After sitting in stunned silence for a couple of minutes, I concluded that this video had to be a bit of theater and that whoever was involved was making a statement about the war, the burgeoning surveillance state, free speech, or all three. First, the camera’s angle and timing were too convenient; it all just seemed off. Second, this is America, I thought. No matter how many conservatives demanded that anti-war protestors “shut up,” the government was not in the business of snatching people off the streets and taking them to undisclosed locations merely for speaking out against a war.
Fast-forward just over two decades later, and the second observation no longer holds. Over the last several weeks, we have seen chilling videos – these ones all too real – of federal goons accosting, handcuffing, and hauling people away to detention facilities. Their crime? Speaking out against Israel’s war – Israel’s genocide – in Gaza.
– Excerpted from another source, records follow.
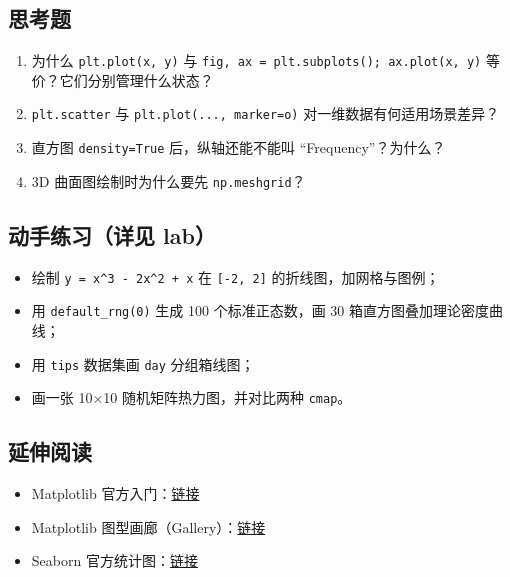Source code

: \subsection{思考题}\label{ux601dux8003ux9898-16}

\begin{enumerate}
\def\labelenumi{\arabic{enumi}.}
\tightlist
\item
  为什么 \texttt{plt.plot(x,\ y)} 与
  \texttt{fig,\ ax\ =\ plt.subplots();\ ax.plot(x,\ y)}
  等价？它们分别管理什么状态？
\item
  \texttt{plt.scatter} 与
  \texttt{plt.plot(...,\ marker=\textquotesingle{}o\textquotesingle{})}
  对一维数据有何适用场景差异？
\item
  直方图 \texttt{density=True} 后，纵轴还能不能叫
  ``Frequency''？为什么？
\item
  3D 曲面图绘制时为什么要先 \texttt{np.meshgrid}？
\end{enumerate}

\subsection{动手练习（详见
lab）}\label{ux52a8ux624bux7ec3ux4e60ux8be6ux89c1-lab-8}

\begin{itemize}
\tightlist
\item
  绘制 \texttt{y\ =\ x\^{}3\ -\ 2x\^{}2\ +\ x} 在 \texttt{{[}-2,\ 2{]}}
  的折线图，加网格与图例；
\item
  用 \texttt{default\_rng(0)} 生成 100 个标准正态数，画 30
  箱直方图叠加理论密度曲线；
\item
  用 \texttt{tips} 数据集画 \texttt{day} 分组箱线图；
\item
  画一张 10×10 随机矩阵热力图，并对比两种 \texttt{cmap}。
\end{itemize}

\subsection{延伸阅读}\label{ux5ef6ux4f38ux9605ux8bfb-21}

\begin{itemize}
\tightlist
\item
  Matplotlib
  官方入门：\href{https://matplotlib.org/stable/tutorials/introductory/quick_start.html}{链接}
\item
  Matplotlib
  图型画廊（Gallery）：\href{https://matplotlib.org/stable/gallery/index.html}{链接}
\item
  Seaborn
  官方统计图：\href{https://seaborn.pydata.org/tutorial.html}{链接}
\end{itemize}

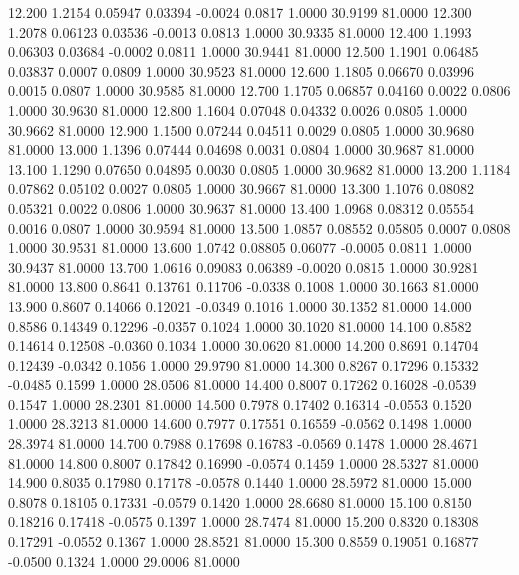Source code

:   12.200   1.2154   0.05947   0.03394  -0.0024   0.0817   1.0000  30.9199  81.0000
  12.300   1.2078   0.06123   0.03536  -0.0013   0.0813   1.0000  30.9335  81.0000
  12.400   1.1993   0.06303   0.03684  -0.0002   0.0811   1.0000  30.9441  81.0000
  12.500   1.1901   0.06485   0.03837   0.0007   0.0809   1.0000  30.9523  81.0000
  12.600   1.1805   0.06670   0.03996   0.0015   0.0807   1.0000  30.9585  81.0000
  12.700   1.1705   0.06857   0.04160   0.0022   0.0806   1.0000  30.9630  81.0000
  12.800   1.1604   0.07048   0.04332   0.0026   0.0805   1.0000  30.9662  81.0000
  12.900   1.1500   0.07244   0.04511   0.0029   0.0805   1.0000  30.9680  81.0000
  13.000   1.1396   0.07444   0.04698   0.0031   0.0804   1.0000  30.9687  81.0000
  13.100   1.1290   0.07650   0.04895   0.0030   0.0805   1.0000  30.9682  81.0000
  13.200   1.1184   0.07862   0.05102   0.0027   0.0805   1.0000  30.9667  81.0000
  13.300   1.1076   0.08082   0.05321   0.0022   0.0806   1.0000  30.9637  81.0000
  13.400   1.0968   0.08312   0.05554   0.0016   0.0807   1.0000  30.9594  81.0000
  13.500   1.0857   0.08552   0.05805   0.0007   0.0808   1.0000  30.9531  81.0000
  13.600   1.0742   0.08805   0.06077  -0.0005   0.0811   1.0000  30.9437  81.0000
  13.700   1.0616   0.09083   0.06389  -0.0020   0.0815   1.0000  30.9281  81.0000
  13.800   0.8641   0.13761   0.11706  -0.0338   0.1008   1.0000  30.1663  81.0000
  13.900   0.8607   0.14066   0.12021  -0.0349   0.1016   1.0000  30.1352  81.0000
  14.000   0.8586   0.14349   0.12296  -0.0357   0.1024   1.0000  30.1020  81.0000
  14.100   0.8582   0.14614   0.12508  -0.0360   0.1034   1.0000  30.0620  81.0000
  14.200   0.8691   0.14704   0.12439  -0.0342   0.1056   1.0000  29.9790  81.0000
  14.300   0.8267   0.17296   0.15332  -0.0485   0.1599   1.0000  28.0506  81.0000
  14.400   0.8007   0.17262   0.16028  -0.0539   0.1547   1.0000  28.2301  81.0000
  14.500   0.7978   0.17402   0.16314  -0.0553   0.1520   1.0000  28.3213  81.0000
  14.600   0.7977   0.17551   0.16559  -0.0562   0.1498   1.0000  28.3974  81.0000
  14.700   0.7988   0.17698   0.16783  -0.0569   0.1478   1.0000  28.4671  81.0000
  14.800   0.8007   0.17842   0.16990  -0.0574   0.1459   1.0000  28.5327  81.0000
  14.900   0.8035   0.17980   0.17178  -0.0578   0.1440   1.0000  28.5972  81.0000
  15.000   0.8078   0.18105   0.17331  -0.0579   0.1420   1.0000  28.6680  81.0000
  15.100   0.8150   0.18216   0.17418  -0.0575   0.1397   1.0000  28.7474  81.0000
  15.200   0.8320   0.18308   0.17291  -0.0552   0.1367   1.0000  28.8521  81.0000
  15.300   0.8559   0.19051   0.16877  -0.0500   0.1324   1.0000  29.0006  81.0000
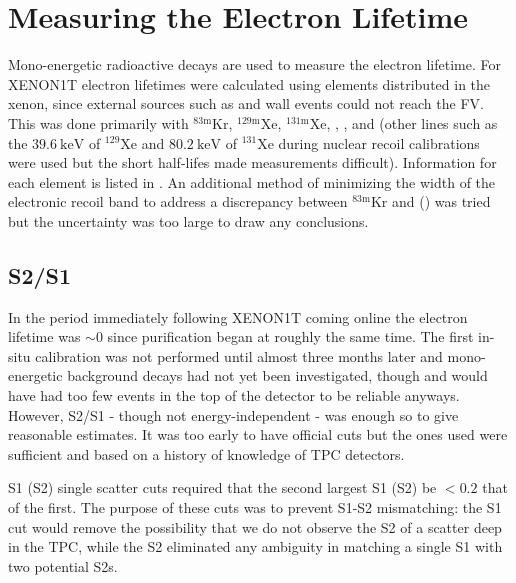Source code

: \section{Measuring the Electron Lifetime}
\label{sec:electron_lifetime_measurements}
Mono-energetic radioactive decays are used to measure the electron lifetime.  For XENON1T electron lifetimes were calculated
using elements distributed in the xenon, since external \gammaray sources such as  and
wall events could not reach the FV.  This was done primarily with $\mathrm{^{83m}Kr}$, $\mathrm{^{129m}Xe}$, $\mathrm{^{131m}Xe}$,
, , and  (other lines such as the $39.6\ \mathrm{keV}$ of $\mathrm{^{129}Xe}$ and
$80.2\ \mathrm{keV}$ of $\mathrm{^{131}Xe}$ during nuclear recoil calibrations were used but the short half-lifes made measurements
difficult).  Information for each element is listed in .  An
additional method of minimizing the \stwob width of the
 electronic recoil band to address a discrepancy between
$\mathrm{^{83m}Kr}$ and \alphadecays () was tried but the uncertainty was too large to
draw any conclusions.



\subsection{S2/S1}
\label{subsec:electron_lifetimes_measurement_ss}
In the period immediately following XENON1T coming online the electron lifetime was ${\sim} 0$ since purification began at roughly
the same time.  The first in-situ calibration was not performed until almost three months later and mono-energetic
background decays had not yet been investigated, though  and  would have had too few events in the top of the
detector to be reliable anyways.  However,
S2/S1 - though not energy-independent - was enough so to give reasonable estimates.  It was too early to have official cuts but
the ones used were sufficient and based on a history of knowledge of TPC detectors.

S1 (S2) single scatter cuts required that the second largest S1 (S2) be $< 0.2$ that of the first.  The purpose of these cuts was to
prevent S1-S2 mismatching: the S1 cut would
remove the possibility that we do not observe the S2 of a scatter deep in the TPC, while the S2 eliminated any ambiguity in matching a
single S1 with two potential S2s.

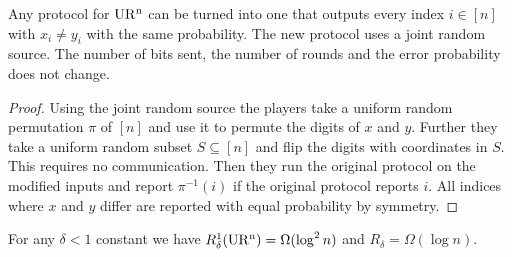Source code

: \begin{lemma}\label{aver} Any protocol for $\operatorname{UR^n}$ can be turned into one that
outputs every index $i\in[n]$ with $x_i\ne y_i$ with the same probability. The
new protocol uses a joint random source. The number of bits sent, the number
of rounds and the error probability does not change.
\end{lemma}
\begin{proof}
Using the joint random source the players take a uniform 
random permutation $\pi$ of $[n]$ and use it to permute the digits of $x$ and
  $y$. Further they take a uniform random subset $S\subseteq[n]$ and flip the
  digits with coordinates in $S$. This requires no communication. 
Then they run the original protocol on the modified inputs and report
$\pi^{-1}(i)$ if the original protocol reports $i$. 
All indices where $x$ and $y$ differ are reported with equal probability by
symmetry.
\end{proof}

\begin{theorem}\label{thm:urlb}
For any $\delta<1$ constant we have $R^1_\delta(\operatorname{UR^n})=\Omega(\log^2 n)$ and
$R_\delta=\Omega(\log n)$.
\end{theorem}

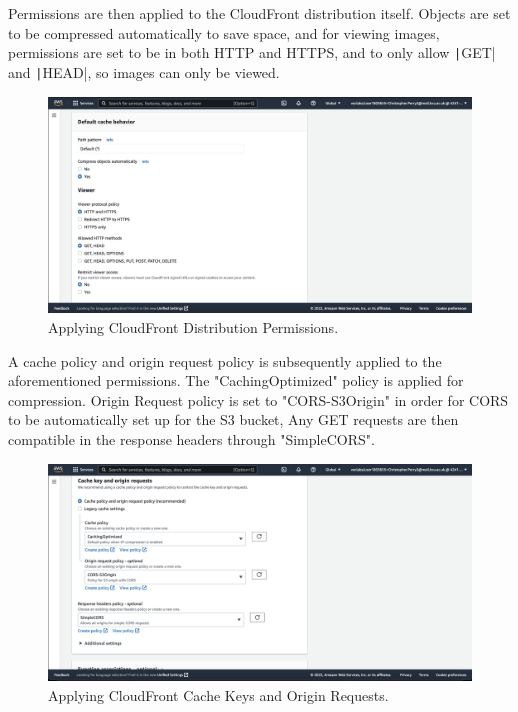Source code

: Permissions are then applied to the CloudFront distribution itself.
Objects are set to be compressed automatically to save space, and for viewing images, permissions are set to be in
both HTTP and HTTPS, and to only allow \texttt|GET| and \texttt|HEAD|, so images can only be viewed.

\begin{figure}[!htbp]
    \centering
    \includegraphics[width=\textwidth]{resources/cloudfront/cloudfront-cache-behaviour}
    \caption{Applying CloudFront Distribution Permissions.}
    \label{fig:cloudfront-cache-behaviour}
\end{figure}

\clearpage
A cache policy and origin request policy is subsequently applied to the aforementioned permissions.
The "CachingOptimized" policy is applied for compression.
Origin Request policy is set to "CORS-S3Origin" in order for CORS to be automatically set up for the S3 bucket,
Any GET requests are then compatible in the response headers through "SimpleCORS".

\begin{figure}[!htbp]
    \centering
    \includegraphics[width=\textwidth]{resources/cloudfront/cloudfront-cache-key}
    \caption{Applying CloudFront Cache Keys and Origin Requests.}
    \label{fig:cloudfront-cache-key}
\end{figure}

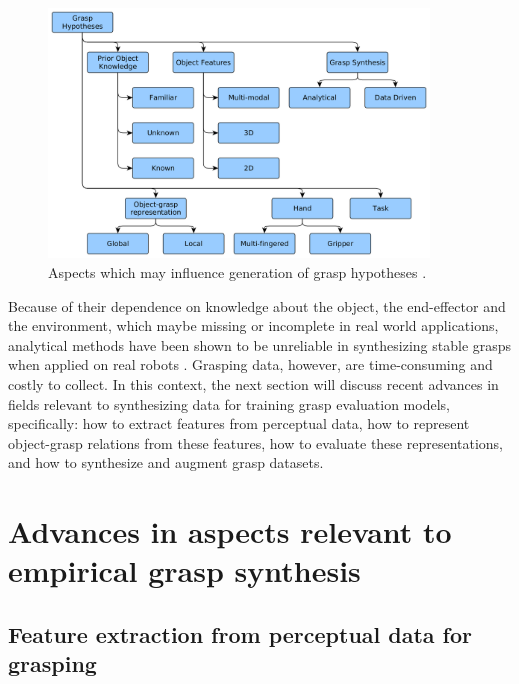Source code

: \documentclass[runningheads]{../llncs}
\begin{document}
\begin{figure}[h!]
    \centering
    \includegraphics[width=0.9\textwidth]{bohg14-grasp_synthesis_mind_map}
    \caption{Aspects which may influence generation of grasp hypotheses \cite{Bohg2014}.}
    \label{fig:grasp_synthesis_mind_map}
\end{figure}

Because of their dependence on knowledge about the object, the end-effector and the environment, which maybe missing
or incomplete in real world applications, analytical methods have been shown to be unreliable in synthesizing stable
grasps when applied on real robots \cite{Kappler2015,Rubert2017,WeiszAllen2012}. Grasping data, however, are
time-consuming and costly to collect. In this context, the next section will discuss recent advances in fields relevant
to synthesizing data for training grasp evaluation models, specifically: how to extract features from perceptual data,
how to represent object-grasp relations from these features, how to evaluate these representations, and how to
synthesize and augment grasp datasets.

\section{Advances in aspects relevant to empirical grasp synthesis} \label{sec:soa}

\subsection{Feature extraction from perceptual data for grasping}
\end{document}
Mahmoud Khalil – a recent Columbia University graduate – and Rumeysa Ozturk – a Tufts University student – are the most notable examples because their arrests were caught on camera. Khalil dared to organize campus protests last year to support the Palestinians. Ozturk co-authored a column to this effect in her student newspaper. Neither has been accused of a crime, though the right has gleefully depicted them as Hamas supporters.
It’s important to note that Khalil and Ozturk were abducted without forewarning. They were never told that the government had suddenly pulled the rug out from underneath them. That’s because it’s not enough for the Trump administration to deport immigrants for thoughtcrime while not giving them advanced notice and thus, a chance to get their affairs in order before “self-deporting.” No, the regime wants to arrest these people. It wants to haul them away in front of their pregnant wife at their home or in front of shocked bystanders on the street in broad daylight. It wants to keep them incommunicado to undermine their ability to fight deportation. It wants immigrants to live in a state of fear, including those who broke no laws.
They are far from the only ones to have their legal statuses terminated. Nearly 300 students have suddenly had their visas and/or green cards revoked.
Twenty-something years later, the kind of street theater I watched in my dorm room that night has become real. It’s an authoritarian aesthetic designed to send a message to immigrants that you can have your immigration status abruptly revoked without warning, you can be black-bagged, and you can be deported at any time – even if you are in the country legally.
Speaking of theater, I’d be remiss if I didn’t mention the other monstrosity, in which the Trump administration has rounded up immigrants it claims are in gangs and deported them without due process to a gulag in El Salvador, where most of the deportees – mainly Venezuelan – are not even from. Last month, Homeland Security Secretary Kristi Noem traveled to the prison to shoot an outrageous video, the backdrop of which was shirtless inmates being held in said facility where a Salvadoran civil rights organization has alleged that inmates are tortured.
In the video, Noem, who is sporting a $50,000 watch, brags about the men her department has sent there because, she says, – they are gangbangers. But that’s hard to know considering these prisoners were given no opportunity to challenge that claim in court. In fact, 60 Minutes reviewed the histories of the men Noem and Trump deported and could not find any criminal record for 75% of the deportees-turned-prisoners. Those deportees include a Maryland father of three and a makeup artist, neither of whom has a criminal record.
This is all very grim and it’s only going to get worse. More immigrants – undocumented and documented – will be deported. Will citizens be next?
We scoff at the notion at our own peril.